5 contentious issues in upcoming contract talks between United Auto Workers and Detroit 3
Contract talks between the Detroit automakers and the United Auto Workers union get underway next week. Here are five contentious issues to watch as the talks head toward a Sept. 14 contract expiration date:
PAY RAISES: Under the contract reached in 2011, top-tier workers swapped raises for profit-sharing. That kept total hourly labor costs including benefits relatively low for the three companies. Ford is highest at $57 per hour, followed by GM at $55 and Fiat Chrysler at $47. The average of all foreign automakers with U.S. factories is $47, according to the Center for Automotive Research. Longtime "top tier" workers, who make about $29.50 per hour plus benefits, want a pay raise after a decade without one. They have received healthy profit-sharing checks — even Fiat Chrysler, the least profitable of the three, paid workers more $9,000 since 2011, according to Labor and Economics Associates, a consulting firm. That's worth more than a 3 percent annual pay raise in each of the contract's four years. Nick Waun, who builds SUVs at a GM factory near Lansing, Michigan, doubts workers will approve a contract without pay raises, but expects they'll lose some benefits in return.
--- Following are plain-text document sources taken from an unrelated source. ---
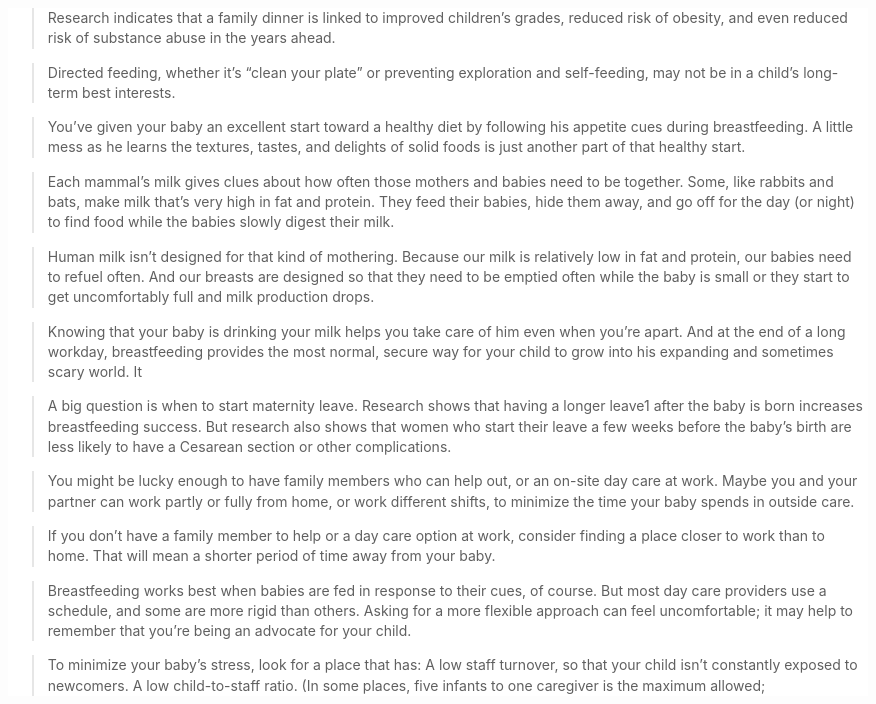 

> Research indicates that a family dinner is linked to improved children’s grades, reduced risk of obesity, and even reduced risk of substance abuse in the years ahead.



> Directed feeding, whether it’s “clean your plate” or preventing exploration and self-feeding, may not be in a child’s long-term best interests.



> You’ve given your baby an excellent start toward a healthy diet by following his appetite cues during breastfeeding. A little mess as he learns the textures, tastes, and delights of solid foods is just another part of that healthy start.



> Each mammal’s milk gives clues about how often those mothers and babies need to be together. Some, like rabbits and bats, make milk that’s very high in fat and protein. They feed their babies, hide them away, and go off for the day (or night) to find food while the babies slowly digest their milk.



> Human milk isn’t designed for that kind of mothering. Because our milk is relatively low in fat and protein, our babies need to refuel often. And our breasts are designed so that they need to be emptied often while the baby is small or they start to get uncomfortably full and milk production drops.



> Knowing that your baby is drinking your milk helps you take care of him even when you’re apart. And at the end of a long workday, breastfeeding provides the most normal, secure way for your child to grow into his expanding and sometimes scary world. It



> A big question is when to start maternity leave. Research shows that having a longer leave1 after the baby is born increases breastfeeding success. But research also shows that women who start their leave a few weeks before the baby’s birth are less likely to have a Cesarean section or other complications.



> You might be lucky enough to have family members who can help out, or an on-site day care at work. Maybe you and your partner can work partly or fully from home, or work different shifts, to minimize the time your baby spends in outside care.



> If you don’t have a family member to help or a day care option at work, consider finding a place closer to work than to home. That will mean a shorter period of time away from your baby.



> Breastfeeding works best when babies are fed in response to their cues, of course. But most day care providers use a schedule, and some are more rigid than others. Asking for a more flexible approach can feel uncomfortable; it may help to remember that you’re being an advocate for your child.



> To minimize your baby’s stress, look for a place that has: A low staff turnover, so that your child isn’t constantly exposed to newcomers. A low child-to-staff ratio. (In some places, five infants to one caregiver is the maximum allowed;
NO MORE TIERS: Second-tier workers currently start at $15.78 per hour and can get to $19.28, about $10 less than longtime workers. Many workers want to see Tier 2 eliminated, but the companies say it keeps them competitive. The union will want to cap the percentage of Tier 2 workers. Currently Fiat Chrysler is about 45 percent second-tier, while GM and Ford are around 20 percent. Kristen Dziczek, head of the labor and industry group at CAR, predicts the sides will settle on an eight-year period for second-tier workers to advance to Tier 1 pay.
MEXICO/JOB SECURITY: GM and Ford have each announced plans to build more cars or parts in Mexico, where auto production has more than doubled in the past 10 years. In order to protect jobs in the U.S., where sales are leveling off, the UAW likely will bargain for new cars and trucks to be made at U.S. factories. But the union will have to compromise, perhaps by paying more for health care or giving up pay raises.
HEALTH CARE: The union says its workers pay 6 percent of their health care costs. The companies contend that is more generous than the national average of 28 percent. But health care for active workers historically has been untouchable in negotiations. UAW President Dennis Williams has proposed a giant health-care pool with the companies and a 600,000-member union retiree health care trust to get volume discounts from insurers and providers. Companies want to shrink the number of providers to get better prices.
THE ULTIMATE WEAPON: In 2011, the UAW couldn't strike GM or Fiat Chrysler under the terms of their government bailouts. Now a strike can be held at all three companies. The union has rebuilt its depleted strike fund. Williams says the union is ready to strike but doesn't foresee one.